Questi trattamenti, indicati nei casi di asma grave allergico, hanno dimostrato di ridurre in modo drastico le riacutizzazioni e il bisogno di corticosteroidi orali, migliorando la funzione respiratoria e la qualità della vita.
Un’altra opzione terapeutica è l’immunoterapia allergene-specifica, detta anche “desensibilizzazione”. Consiste nella somministrazione progressiva di piccole dosi dell’allergene, per via sottocutanea o sublinguale, con l’obiettivo di indurre tolleranza immunologica. Tale strategia è particolarmente efficace nei pazienti con asma associato a rinite allergica stagionale, ma deve essere prescritta solo dopo un’attenta valutazione specialistica.
L’importanza della prevenzione e dalla gestione quotidiana
L’asma allergico non si cura solo con i farmaci, la gestione quotidiana della condizione è un pilastro fondamentale per migliorare la qualità della vita di chi ne soffre. Riconoscere e limitare l’esposizione agli allergeni è essenziale per ridurre le riacutizzazioni, da questo punto di vista si può:
- Mantenere la casa ben ventilata.
- Evitare l’accumulo di polvere pulendo di frequente gli ambienti con aspirapolvere dotati di specifici filtri.
- Utilizzare coprimaterassi antiacaro.
- Lavare spesso lenzuola e tende.
- Ridurre la presenza di tappeti e peluche.
- Monitorare i calendari pollinici, limitando la permanenza all’aperto nelle giornate di alta concentrazione.
- Evitare di tenere animali in casa.
Domande frequenti sull’asma allergico
Si può guarire dall’asma allergico?
L’asma è una malattia cronica ma è possibile ottenere un controllo quasi completo dei suoi sintomi e vivere una vita normale con la terapia adeguata. Nei casi più lievi, il paziente può raggiungere periodi di remissione prolungata, soprattutto se evita i fattori scatenanti e segue i consigli dello pneumologo.
Quando è indicata l’immunoterapia?
L’immunoterapia allergene-specifica è indicata quando l’allergene responsabile è ben identificato e i sintomi sono correlati alla sua esposizione. È più efficace nei giovani e nelle forme lievi o moderate di asma allergico.
Quali sono i rischi dei corticosteroidi inalatori?
Usati correttamente i corticosteroidi inalatori sono sicuri. Gli effetti collaterali locali, come disfonia o candidosi orale, sono prevenibili sciacquando la bocca dopo l’uso.
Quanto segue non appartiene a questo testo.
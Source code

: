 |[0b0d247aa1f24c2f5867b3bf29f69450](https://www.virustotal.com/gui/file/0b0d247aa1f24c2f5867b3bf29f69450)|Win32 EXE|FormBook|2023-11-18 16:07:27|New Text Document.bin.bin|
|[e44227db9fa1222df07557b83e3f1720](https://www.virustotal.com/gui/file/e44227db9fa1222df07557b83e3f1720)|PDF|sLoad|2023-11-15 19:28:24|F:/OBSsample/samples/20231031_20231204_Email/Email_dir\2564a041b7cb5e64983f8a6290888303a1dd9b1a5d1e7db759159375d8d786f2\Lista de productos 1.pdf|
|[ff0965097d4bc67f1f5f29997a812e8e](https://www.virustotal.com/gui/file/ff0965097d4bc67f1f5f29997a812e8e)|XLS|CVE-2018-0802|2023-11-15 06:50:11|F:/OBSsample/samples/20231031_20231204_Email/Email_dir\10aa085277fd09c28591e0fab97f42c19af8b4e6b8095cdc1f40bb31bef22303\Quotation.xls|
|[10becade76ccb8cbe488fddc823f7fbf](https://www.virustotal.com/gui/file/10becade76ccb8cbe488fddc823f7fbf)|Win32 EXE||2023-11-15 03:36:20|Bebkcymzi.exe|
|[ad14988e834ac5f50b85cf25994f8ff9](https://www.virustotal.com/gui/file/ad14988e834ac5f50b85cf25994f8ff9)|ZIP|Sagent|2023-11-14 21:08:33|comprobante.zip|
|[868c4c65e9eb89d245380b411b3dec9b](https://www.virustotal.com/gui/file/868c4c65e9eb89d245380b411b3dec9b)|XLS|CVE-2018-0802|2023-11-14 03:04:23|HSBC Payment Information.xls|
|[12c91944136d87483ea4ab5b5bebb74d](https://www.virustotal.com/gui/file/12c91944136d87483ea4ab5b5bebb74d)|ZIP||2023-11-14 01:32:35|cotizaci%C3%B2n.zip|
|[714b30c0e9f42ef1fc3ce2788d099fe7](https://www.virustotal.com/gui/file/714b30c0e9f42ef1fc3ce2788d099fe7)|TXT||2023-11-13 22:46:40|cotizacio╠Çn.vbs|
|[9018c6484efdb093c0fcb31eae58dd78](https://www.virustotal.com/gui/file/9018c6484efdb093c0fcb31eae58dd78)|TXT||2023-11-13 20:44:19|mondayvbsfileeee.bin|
Gli effetti sistemici sono rari e legati a dosaggi elevati o uso prolungato.
Come capire se un’asma allergico è ben controllato?
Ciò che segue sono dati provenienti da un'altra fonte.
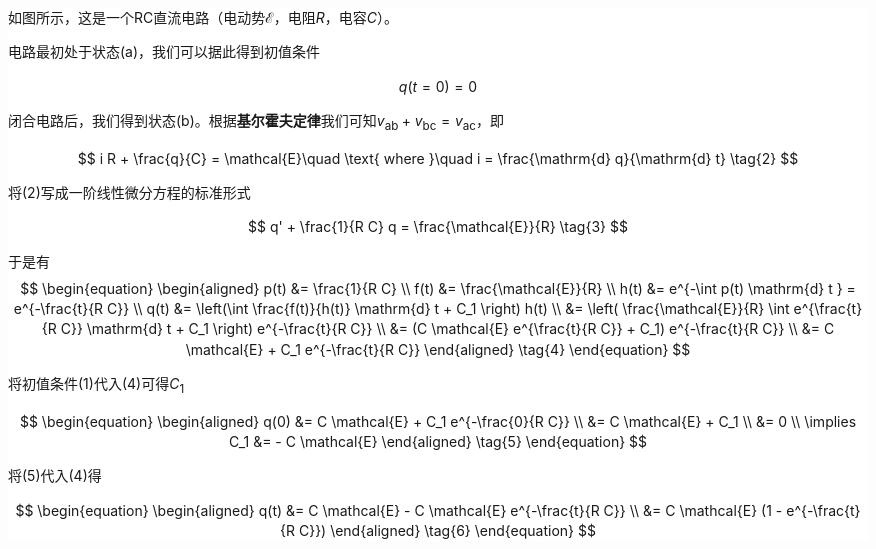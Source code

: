 如图所示，这是一个RC直流电路（电动势$\mathcal{E}$，电阻$R$，电容$C$）。

电路最初处于状态(a)，我们可以据此得到初值条件

$$
q(t=0) = 0 \tag{1}
$$

闭合电路后，我们得到状态(b)。根据**基尔霍夫定律**我们可知$v_\text{ab} + v_{\text{bc}} = v_{\text{ac}}$，即

$$
i R + \frac{q}{C} = \mathcal{E}\quad \text{ where }\quad i = \frac{\mathrm{d} q}{\mathrm{d} t} \tag{2}
$$

将(2)写成一阶线性微分方程的标准形式

$$
q' + \frac{1}{R C} q = \frac{\mathcal{E}}{R} \tag{3}
$$

于是有
$$
\begin{equation}
\begin{aligned}
p(t) &= \frac{1}{R C} \\
f(t) &= \frac{\mathcal{E}}{R} \\
h(t) &= e^{-\int p(t) \mathrm{d} t } = e^{-\frac{t}{R C}} \\
q(t) &= \left(\int \frac{f(t)}{h(t)} \mathrm{d} t + C_1 \right) h(t) \\
&= \left( \frac{\mathcal{E}}{R} \int e^{\frac{t}{R C}} \mathrm{d} t + C_1 \right) e^{-\frac{t}{R C}} \\
&= (C \mathcal{E} e^{\frac{t}{R C}} + C_1) e^{-\frac{t}{R C}} \\
&= C \mathcal{E} + C_1 e^{-\frac{t}{R C}}
\end{aligned} \tag{4}
\end{equation}
$$

将初值条件(1)代入(4)可得$C_1$

$$
\begin{equation}
\begin{aligned}
q(0) &= C \mathcal{E} + C_1 e^{-\frac{0}{R C}} \\
&= C \mathcal{E} + C_1 \\
&= 0 \\
\implies C_1 &= - C \mathcal{E}
\end{aligned} \tag{5}
\end{equation}
$$

将(5)代入(4)得

$$
\begin{equation}
\begin{aligned}
q(t) &= C \mathcal{E} - C \mathcal{E} e^{-\frac{t}{R C}} \\
&= C \mathcal{E} (1 - e^{-\frac{t}{R C}})
\end{aligned} \tag{6}
\end{equation}
$$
Si può affermare che la patologia sia ben controllata qualora i sintomi non siano quotidiani, non ci si sveglia la notte per mancanza di respiro, la patologia non limita le attività quotidiane e il broncodilatatore di emergenza viene utilizzato raramente. Oltre a ciò, è bene fare dei controlli periodici dallo pneumologo che effettuerà dei test della funzionalità respiratoria.
Quali sono i principali allergeni che scatenano l’asma allergico?
I più comuni allergeni che scatenano un attacco d’asma sono gli acari della polvere, i pollini, i peli di animali domestici e le muffe.
Come capire se i sintomi che si avvertono sono legati a un’asma allergico?
Il primo passo è senza dubbio quello di consultare uno pneumologo che effettuerà la valutazione clinica, e prescriverà esami come la spirometria. Oltre a ciò, si potrà richiedere un consulto allergologico per confermare la diagnosi.